For each line of the data that includes the word "theories", copy the line.

(Provided information begins)

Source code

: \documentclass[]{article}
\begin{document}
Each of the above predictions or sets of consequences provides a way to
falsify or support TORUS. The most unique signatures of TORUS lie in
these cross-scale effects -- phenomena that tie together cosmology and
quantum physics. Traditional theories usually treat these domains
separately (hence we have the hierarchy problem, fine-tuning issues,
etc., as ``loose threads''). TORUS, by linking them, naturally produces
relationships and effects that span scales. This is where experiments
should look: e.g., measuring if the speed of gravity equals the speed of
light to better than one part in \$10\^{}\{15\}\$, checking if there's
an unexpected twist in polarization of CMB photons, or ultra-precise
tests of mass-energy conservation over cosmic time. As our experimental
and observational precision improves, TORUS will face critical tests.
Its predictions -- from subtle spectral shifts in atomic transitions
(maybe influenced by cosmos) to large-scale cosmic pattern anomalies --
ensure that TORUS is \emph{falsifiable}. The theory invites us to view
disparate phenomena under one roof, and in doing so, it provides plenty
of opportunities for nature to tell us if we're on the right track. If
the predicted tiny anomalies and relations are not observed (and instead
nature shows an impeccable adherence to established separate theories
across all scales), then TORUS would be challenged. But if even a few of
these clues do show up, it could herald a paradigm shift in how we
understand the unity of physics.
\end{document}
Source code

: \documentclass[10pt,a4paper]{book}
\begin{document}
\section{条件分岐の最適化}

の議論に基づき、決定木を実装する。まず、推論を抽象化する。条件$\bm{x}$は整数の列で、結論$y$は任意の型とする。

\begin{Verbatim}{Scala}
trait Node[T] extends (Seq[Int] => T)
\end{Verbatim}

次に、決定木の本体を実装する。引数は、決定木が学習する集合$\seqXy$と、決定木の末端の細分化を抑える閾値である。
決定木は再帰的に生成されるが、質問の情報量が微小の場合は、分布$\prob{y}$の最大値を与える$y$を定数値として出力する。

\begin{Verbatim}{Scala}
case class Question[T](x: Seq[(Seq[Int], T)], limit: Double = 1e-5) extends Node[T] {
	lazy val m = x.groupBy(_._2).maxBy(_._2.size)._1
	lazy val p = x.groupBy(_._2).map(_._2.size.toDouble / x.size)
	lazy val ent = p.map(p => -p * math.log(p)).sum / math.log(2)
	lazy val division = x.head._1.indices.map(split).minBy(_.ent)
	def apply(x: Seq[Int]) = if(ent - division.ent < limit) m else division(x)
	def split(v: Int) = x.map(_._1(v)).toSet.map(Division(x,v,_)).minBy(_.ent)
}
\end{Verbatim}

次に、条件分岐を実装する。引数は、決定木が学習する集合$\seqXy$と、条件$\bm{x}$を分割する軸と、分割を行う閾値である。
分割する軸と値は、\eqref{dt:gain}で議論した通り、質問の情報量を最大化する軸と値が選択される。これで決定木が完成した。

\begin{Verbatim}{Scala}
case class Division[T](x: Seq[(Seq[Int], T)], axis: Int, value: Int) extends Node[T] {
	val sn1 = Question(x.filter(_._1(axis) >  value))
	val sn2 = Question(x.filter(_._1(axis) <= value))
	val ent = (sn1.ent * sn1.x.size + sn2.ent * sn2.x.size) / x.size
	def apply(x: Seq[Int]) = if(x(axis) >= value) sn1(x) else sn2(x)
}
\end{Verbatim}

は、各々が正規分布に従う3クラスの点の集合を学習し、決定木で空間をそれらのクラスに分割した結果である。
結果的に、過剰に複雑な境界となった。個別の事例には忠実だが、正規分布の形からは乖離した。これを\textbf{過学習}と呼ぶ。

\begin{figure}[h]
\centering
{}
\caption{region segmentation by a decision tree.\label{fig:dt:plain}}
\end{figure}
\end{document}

(Provided information ends)

** Written response **
quantum physics. Traditional theories usually treat these domains
nature shows an impeccable adherence to established separate theories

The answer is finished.